Tu es cela

Le but, éveil ou libération, est la fin de quelque chose. Une façon d’être – par conséquent une façon de voir l’existence et une façon de concevoir l’action – disparaît et l’action fait place à ce que les hindous et les bouddhistes appellent en anglais spontaneity . Mais nous n’en sommes pas là immédiatement et le chemin nous montre d’abord notre incapacité à faire. Les actions ne sont que des réactions, et Swâmiji insistait: «Dont mistake reaction for action » : « ne prenez pas une réaction pour une action». Par la connaissance de soi, vous découvrez peu à peu, et c’est déjà très important, que vous n’agissez pas. C’est une découverte, parce que les hommes vivent dans l’illusion d’agir : des mécanismes tout-puissants sont à l’œuvre en vous, je dis bien tout-puissants, sur lesquels vous n’avez d’abord aucun pouvoir, qui ne tiennent pas compte de la réalité relative du monde phénoménal, et qui vous condamnent à vivre dans votre monde. Ces mécanismes suivent implacablement et stupidement leur propre loi. Certains destins ont été ravagés par ce genre de réactions et, vus du dehors, ils paraissent n’avoir été qu’une suite d’erreurs qu’un observateur peu psychologue jugerait évitables. L’observateur plus informé de la psychologie comprendra que ces erreurs obéissaient à des lois mais elles n’en sont pas moins douloureuses.
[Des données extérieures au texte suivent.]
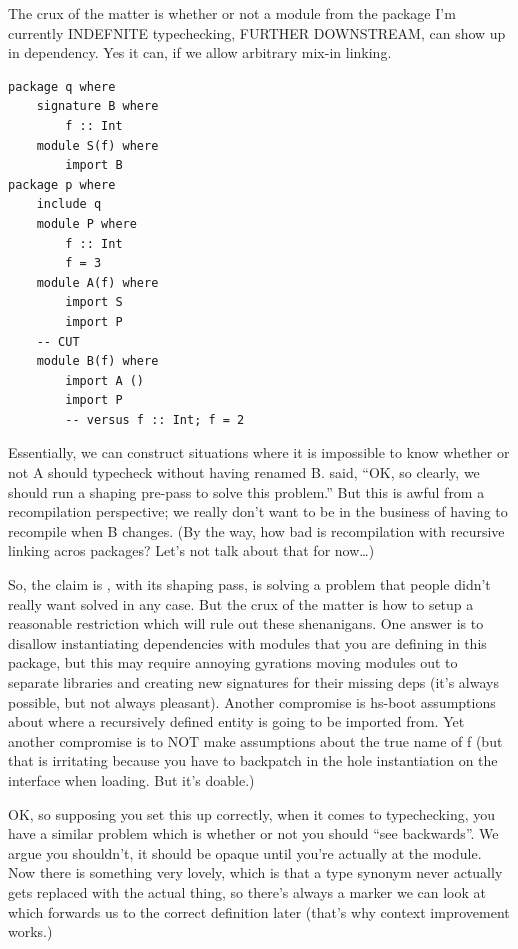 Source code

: The crux of the matter is whether or not a module from the package I'm currently
INDEFNITE typechecking, FURTHER DOWNSTREAM, can show up in dependency.
Yes it can, if we allow arbitrary mix-in linking.

\begin{verbatim}
package q where
    signature B where
        f :: Int
    module S(f) where
        import B
package p where
    include q
    module P where
        f :: Int
        f = 3
    module A(f) where
        import S
        import P
    -- CUT
    module B(f) where
        import A ()
        import P
        -- versus f :: Int; f = 2
\end{verbatim}

Essentially, we can construct situations where it is impossible to
know whether or not A should typecheck without having renamed B.
\OldBackpack{} said, ``OK, so clearly, we should run a shaping pre-pass
to solve this problem.''  But this is awful from a recompilation perspective;
we really don't want to be in the business of having to recompile when B
changes.  (By the way, how bad is recompilation with recursive linking
acros packages? Let's not talk about that for now\ldots)

So, the claim is \OldBackpack{}, with its shaping pass, is solving a
problem that people didn't really want solved in any case.  But the crux
of the matter is how to setup a reasonable restriction which will rule
out these shenanigans.  One answer is to disallow instantiating
dependencies with modules that you are defining in this package, but
this may require annoying gyrations moving modules out to separate
libraries and creating new signatures for their missing deps (it's
always possible, but not always pleasant).  Another compromise is
hs-boot assumptions about where a recursively defined entity is going to
be imported from.  Yet another compromise is to NOT make assumptions
about the true name of f (but that is irritating because you have to
backpatch in the hole instantiation on the interface when loading. But
it's doable.)

OK, so supposing you set this up correctly, when it comes to typechecking,
you have a similar problem which is whether or not you should ``see backwards''.
We argue you shouldn't, it should be opaque until you're actually at the
module.  Now there is something very lovely, which is that a type synonym
never actually gets replaced with the actual thing, so there's always a marker
we can look at which forwards us to the correct definition later (that's why
context improvement works.)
Un premier aspect de la vision du réel, au moins à un certain niveau, c’est celui de ce divorce poignant, tragique, entre 1a plupart des existences et la réalité relative. II consiste à voir, autour de soi, les autres, mus par leurs propres mécanismes, aller de réactions en réactions au long d’une existence faite de souffrances, menée dans ce qu’on appelle en Inde « avidya », la non-vision, donc qui ne pourra pas conduire à la grande vision, a l’éveil, au dépassement de l’ego.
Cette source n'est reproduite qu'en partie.